The study argued that when a “relaxation of non-pharmaceutical interventions” happened at a time when most individuals of the population have already been vaccinated the probability of the emergence of a resistant strain is greatly increased.
The same report concludes that “a truly global vaccination effort may be necessary to reduce the chances of the global spread of a restraint strain”.
This is clearly much easier said than done.
This writer obviously does not have the required expertise to comment on whether such a conclusion has merit or otherwise; though it is said that partially vaccinated populations are breeding grounds for mutations because all other mutations are smothered but one that evades can then be dominant.

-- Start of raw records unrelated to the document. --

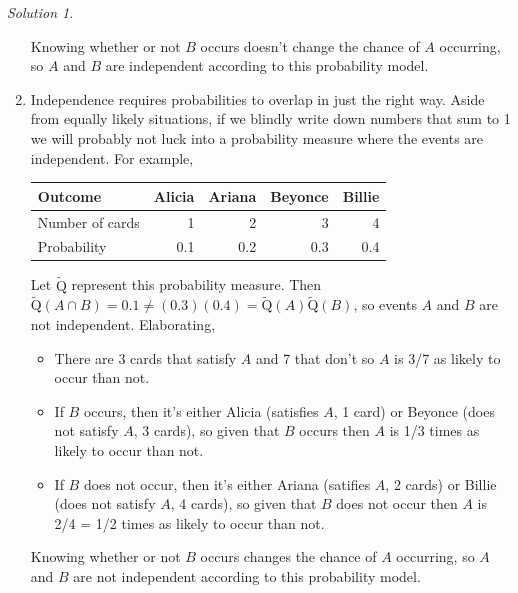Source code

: \documentclass[
  letterpaper,
  DIV=11,
  numbers=noendperiod]{scrreprt}
\providecommand{\tightlist}{%
  \setlength{\itemsep}{0pt}\setlength{\parskip}{0pt}}
\theoremstyle{plain}
\theoremstyle{definition}
\theoremstyle{definition}
\theoremstyle{definition}
\theoremstyle{remark}
\newtheorem{refsolution}{Solution}[chapter]
\begin{document}
\begin{tcolorbox}
\begin{refsolution}
\begin{enumerate}
  Knowing whether or not \(B\) occurs doesn't change the chance of \(A\)
  occurring, so \(A\) and \(B\) are independent according to this
  probability model.
\item
  Independence requires probabilities to overlap in just the right way.
  Aside from equally likely situations, if we blindly write down numbers
  that sum to 1 we will probably not luck into a probability measure
  where the events are independent. For example,

  \begin{longtable}[]{@{}lrrrr@{}}
  \toprule\noalign{}
  Outcome & Alicia & Ariana & Beyonce & Billie \\
  \midrule\noalign{}
  \endhead
  \bottomrule\noalign{}
  \endlastfoot
  Number of cards & 1 & 2 & 3 & 4 \\
  Probability & 0.1 & 0.2 & 0.3 & 0.4 \\
  \end{longtable}

  Let \(\tilde{\textrm{Q}}\) represent this probability measure. Then
  \(\tilde{\textrm{Q}}(A \cap B) = 0.1 \neq (0.3)(0.4)=\tilde{\textrm{Q}}(A)\tilde{\textrm{Q}}(B)\),
  so events \(A\) and \(B\) are not independent. Elaborating,

  \begin{itemize}
  \tightlist
  \item
    There are 3 cards that satisfy \(A\) and 7 that don't so \(A\) is
    3/7 as likely to occur than not.
  \item
    If \(B\) occurs, then it's either Alicia (satisfies \(A\), 1 card)
    or Beyonce (does not satisfy \(A\), 3 cards), so given that \(B\)
    occurs then \(A\) is 1/3 times as likely to occur than not.
  \item
    If \(B\) does not occur, then it's either Ariana (satifies \(A\), 2
    cards) or Billie (does not satisfy \(A\), 4 cards), so given that
    \(B\) does not occur then \(A\) is 2/4 = 1/2 times as likely to
    occur than not.
  \end{itemize}

  Knowing whether or not \(B\) occurs changes the chance of \(A\)
  occurring, so \(A\) and \(B\) are not independent according to this
  probability model.
\end{enumerate}

\label{sol-independent-probmeasure}

\end{refsolution}

\end{tcolorbox}
\end{document}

It would certainly lead to more frenetic G7 central bank easing activity even if governments did not engage in renewed lockdowns, though the latter outcome of more lockdowns would have to be the base case.
The above is worth mentioning since, as noted by Mrs. Walensky, “the virus is smart”.
There is also the complicating factor previously mentioned here, namely that nobody can be sure for now where the virus originated from.
It is also the case that it is simply not reassuring that double vaccinated people are getting Covid, in what are bizarrely termed as “breakthroughs”, even if they are not seemingly getting seriously ill.
This certainly was not the outcome advertised when the vaccination rollout began.
For now 7-day average daily Covid cases are running at 624,161 globally, compared with a peak of 826,340 in late April, and daily deaths are running at 9,627, compared with a peak of 14,722 in late January.
World 7-day average daily new Covid cases and deaths
Meanwhile, the World Health Organization added last week another version of coronavirus to its list of “variants of interest”, the Mu variant, amid concerns that it may partially evade the immunity people have developed from past infection or vaccination (see The Guardian article: “WHO monitoring new coronavirus variant named Mu”, 1 September 2021).